• [Excerpted data]:
=== Section Start ===

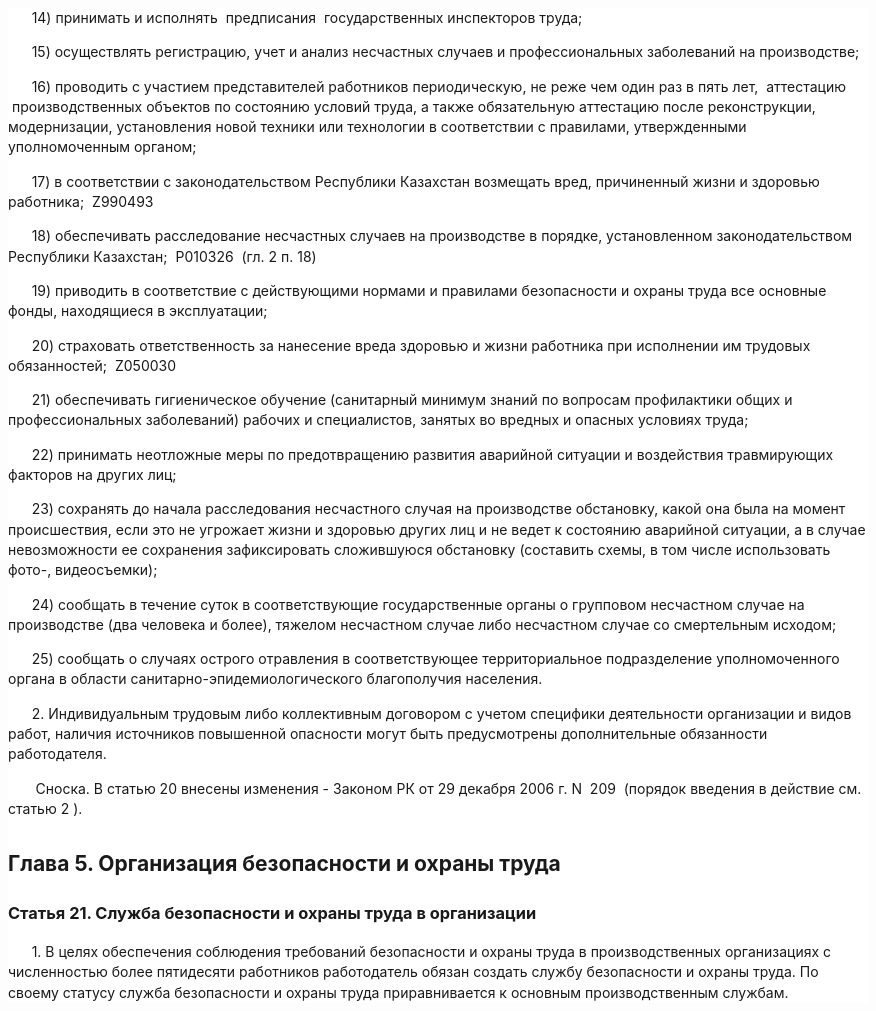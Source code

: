       14) принимать и исполнять  предписания  государственных инспекторов труда;

      15) осуществлять регистрацию, учет и анализ несчастных случаев и профессиональных заболеваний на производстве;

      16) проводить с участием представителей работников периодическую, не реже чем один раз в пять лет,  аттестацию  производственных объектов по состоянию условий труда, а также обязательную аттестацию после реконструкции, модернизации, установления новой техники или технологии в соответствии с правилами, утвержденными уполномоченным органом;

      17) в соответствии с законодательством Республики Казахстан возмещать вред, причиненный жизни и здоровью работника;  Z990493

      18) обеспечивать расследование несчастных случаев на производстве в порядке, установленном законодательством Республики Казахстан;  P010326   (гл. 2 п. 18)

      19) приводить в соответствие с действующими нормами и правилами безопасности и охраны труда все основные фонды, находящиеся в эксплуатации;

      20) страховать ответственность за нанесение вреда здоровью и жизни работника при исполнении им трудовых обязанностей;  Z050030

      21) обеспечивать гигиеническое обучение (санитарный минимум знаний по вопросам профилактики общих и профессиональных заболеваний) рабочих и специалистов, занятых во вредных и опасных условиях труда;

      22) принимать неотложные меры по предотвращению развития аварийной ситуации и воздействия травмирующих факторов на других лиц;

      23) сохранять до начала расследования несчастного случая на производстве обстановку, какой она была на момент происшествия, если это не угрожает жизни и здоровью других лиц и не ведет к состоянию аварийной ситуации, а в случае невозможности ее сохранения зафиксировать сложившуюся обстановку (составить схемы, в том числе использовать фото-, видеосъемки);

      24) сообщать в течение суток в соответствующие государственные органы о групповом несчастном случае на производстве (два человека и более), тяжелом несчастном случае либо несчастном случае со смертельным исходом;

      25) сообщать о случаях острого отравления в соответствующее территориальное подразделение уполномоченного органа в области санитарно-эпидемиологического благополучия населения.

      2. Индивидуальным трудовым либо коллективным договором с учетом специфики деятельности организации и видов работ, наличия источников повышенной опасности могут быть предусмотрены дополнительные обязанности работодателя.

       Сноска. В статью 20 внесены изменения - Законом РК от 29 декабря 2006 г. N   209   (порядок введения в действие см.   статью 2  ).

## Глава 5. Организация безопасности и охраны труда

### Статья 21. Служба безопасности и охраны труда в организации

      1. В целях обеспечения соблюдения требований безопасности и охраны труда в производственных организациях с численностью более пятидесяти работников работодатель обязан создать службу безопасности и охраны труда. По своему статусу служба безопасности и охраны труда приравнивается к основным производственным службам.

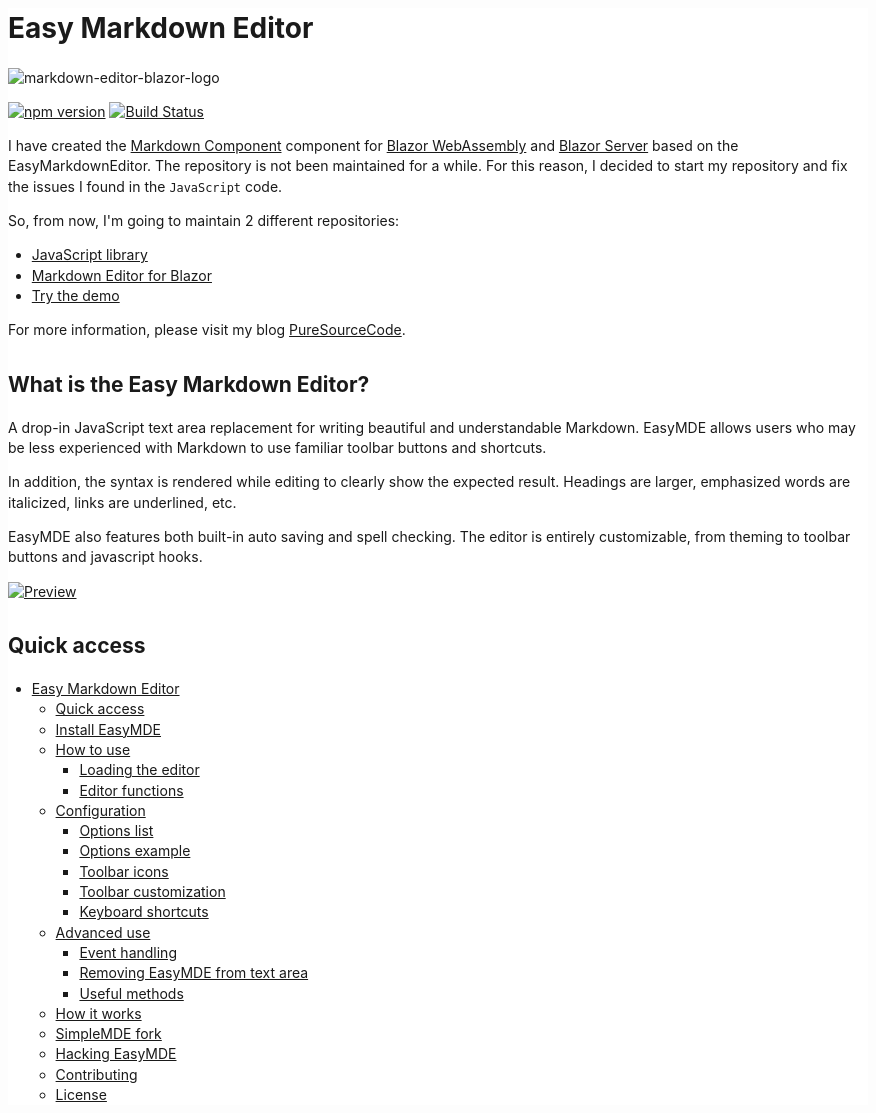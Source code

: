 # Easy Markdown Editor

![markdown-editor-blazor-logo](https://user-images.githubusercontent.com/9497415/149015375-005eded7-4b4e-4644-b08b-8db24511f0db.jpg)

[![npm version](https://img.shields.io/npm/v/psc-markdowneditor.svg?style=for-the-badge)](https://www.npmjs.com/package/psc-markdowneditor)
[![Build Status](https://img.shields.io/github/actions/workflow/status/ionaru/easy-markdown-editor/cd.yaml?branch=master&style=for-the-badge)](https://github.com/Ionaru/easy-markdown-editor/actions?query=branch%3Amaster)

I have created the [Markdown Component](https://github.com/erossini/BlazorMarkdownEditor) component for [Blazor WebAssembly](https://www.puresourcecode.com/tag/blazor-webassembly/) and [Blazor Server](https://www.puresourcecode.com/tag/blazor-server/) based on the EasyMarkdownEditor. The repository is not been maintained for a while. For this reason, I decided to start my repository and fix the issues I found in the `JavaScript` code.

So, from now, I'm going to maintain 2 different repositories:

- [JavaScript library](https://github.com/erossini/EasyMarkdownEditor)
- [Markdown Editor for Blazor](https://github.com/erossini/BlazorMarkdownEditor)
- [Try the demo](https://markdown.puresourcecode.com/)

For more information, please visit my blog [PureSourceCode](https://puresourcecode.com/javascript/new-markdowneditor-components-for-javascript-and-blazor/).

## What is the Easy Markdown Editor?

A drop-in JavaScript text area replacement for writing beautiful and understandable Markdown.
EasyMDE allows users who may be less experienced with Markdown to use familiar toolbar buttons and shortcuts.

In addition, the syntax is rendered while editing to clearly show the expected result. Headings are larger, emphasized words are italicized, links are underlined, etc.

EasyMDE also features both built-in auto saving and spell checking.
The editor is entirely customizable, from theming to toolbar buttons and javascript hooks.

[![Preview](https://user-images.githubusercontent.com/3472373/51319377-26fe6e00-1a5d-11e9-8cc6-3137a566796d.png)](https://stackblitz.com/edit/easymde/)

## Quick access

- [Easy Markdown Editor](#easymde---markdown-editor)
  - [Quick access](#quick-access)
  - [Install EasyMDE](#install-easymde)
  - [How to use](#how-to-use)
    - [Loading the editor](#loading-the-editor)
    - [Editor functions](#editor-functions)
  - [Configuration](#configuration)
    - [Options list](#options-list)
    - [Options example](#options-example)
    - [Toolbar icons](#toolbar-icons)
    - [Toolbar customization](#toolbar-customization)
    - [Keyboard shortcuts](#keyboard-shortcuts)
  - [Advanced use](#advanced-use)
    - [Event handling](#event-handling)
    - [Removing EasyMDE from text area](#removing-easymde-from-text-area)
    - [Useful methods](#useful-methods)
  - [How it works](#how-it-works)
  - [SimpleMDE fork](#simplemde-fork)
  - [Hacking EasyMDE](#hacking-easymde)
  - [Contributing](#contributing)
  - [License](#license)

=== Section End ===

• [Work required]:
Among the lines of the entries, count those containing the string "shortcuts" and give only the number.

• [Written solution]:
2